Considerazioni sullo spending della Difesa

Creato il 11 gennaio 2012 da Laventino

Leggendo un articolo sull’edizione web del Fatto ho avuto spunto per riprendere un ragionamento che fondamentalmente spacca l’Italia in piu’ tronconi, ciascuno con i propri interessi: in periodo di crisi cosa siamo disposti a sacrificare?

Tagli alla sanità? Ai sostegni alle famiglie, alle pensioni? Agli ammortizzatori sociali? Oppure alla Difesa?

“Di pancia” vi direi partiamo per l’ultima, per i seguenti motivi:

1- Risparmio immediato (blocco di aggiornamenti, acquisti, espansioni).
2- Reinvestimento in attività sociali.
3- Riposizionamento dell’Italia nello scacchiere dei “BIG” – inutile continuare a fare la voce grossa quando il PIL langue.
4- Maggiori investimenti per la ricerca ad usi civili.
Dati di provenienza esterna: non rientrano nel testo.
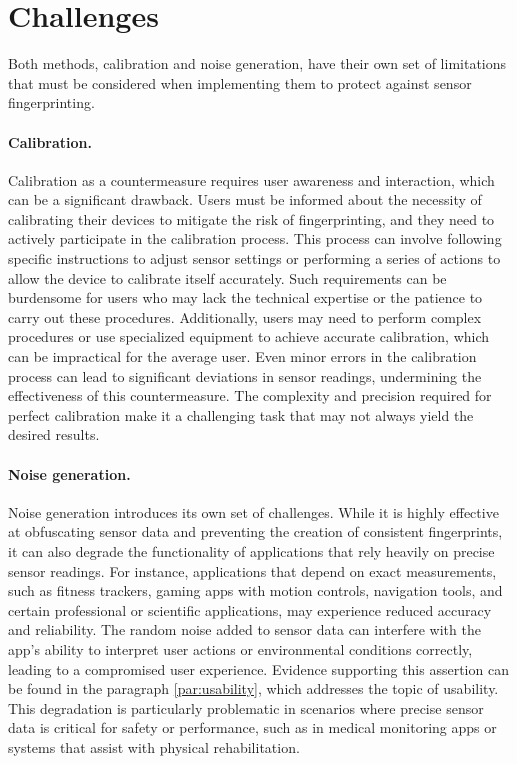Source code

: \documentclass[11pt,
  oneside,openany,    %
]{scrreprt}
\begin{document}
\section{Challenges}
\label{sec:challenges}
Both methods, calibration and noise generation, have their own set of limitations that must be considered when implementing them to protect against sensor fingerprinting.

\paragraph{Calibration.}
\label{par:calibration_disadvantage}
Calibration as a countermeasure requires user awareness and interaction, which can be a significant drawback. 
Users must be informed about the necessity of calibrating their devices to mitigate the risk of fingerprinting, and they need to actively participate in the calibration process. 
This process can involve following specific instructions to adjust sensor settings or performing a series of actions to allow the device to calibrate itself accurately. 
Such requirements can be burdensome for users who may lack the technical expertise or the patience to carry out these procedures. 
Additionally, users may need to perform complex procedures or use specialized equipment to achieve accurate calibration, which can be impractical for the average user. 
Even minor errors in the calibration process can lead to significant deviations in sensor readings, undermining the effectiveness of this countermeasure. 
The complexity and precision required for perfect calibration make it a challenging task that may not always yield the desired results.

\paragraph{Noise generation.}
\label{par:noise_disadvantage}
Noise generation introduces its own set of challenges. 
While it is highly effective at obfuscating sensor data and preventing the creation of consistent fingerprints, it can also degrade the functionality of applications that rely heavily on precise sensor readings. 
For instance, applications that depend on exact measurements, such as fitness trackers, gaming apps with motion controls, navigation tools, and certain professional or scientific applications, may experience reduced accuracy and reliability. 
The random noise added to sensor data can interfere with the app's ability to interpret user actions or environmental conditions correctly, leading to a compromised user experience. 
Evidence supporting this assertion can be found in the paragraph \ref{par:usability}, which addresses the topic of usability.
This degradation is particularly problematic in scenarios where precise sensor data is critical for safety or performance, such as in medical monitoring apps or systems that assist with physical rehabilitation.
\end{document}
Ma… sono settori redditizi al momento?

Usiamo un minimo d’approccio critico:

Dal rapporto annuale redato dalla PdcM, otteniamo i dati dell’Export 2010:

I valori riscontrati nel 2010, in termini numerici globali necessitano di una analisi specifica, in particolare si evidenzia il valore delle esportazioni definitive, per le quali è previsto il corrispettivo regolamento finanziario, pari a 2.906.288.705,85 (4.914.056.415,83) € (Tabella 1) ed un importo di autorizzazioni relative ai Programmi Intergovernativi pari a 345.430.573,38 (1.820.999.702,61) €.

Quindi esportiamo tre Miliardi di euro, che nel 2009 erano quasi cinque. Ovviamente vi sarà poi un valore enorme in contratti pluriennali di assistenza, ammodernamento, e tutto l’indotto che si viene a generare con le conseguenti ricadute economiche.

Quali alternative a questo business? Quali ricadute per il sistema difesa in caso di decomissioning del budget?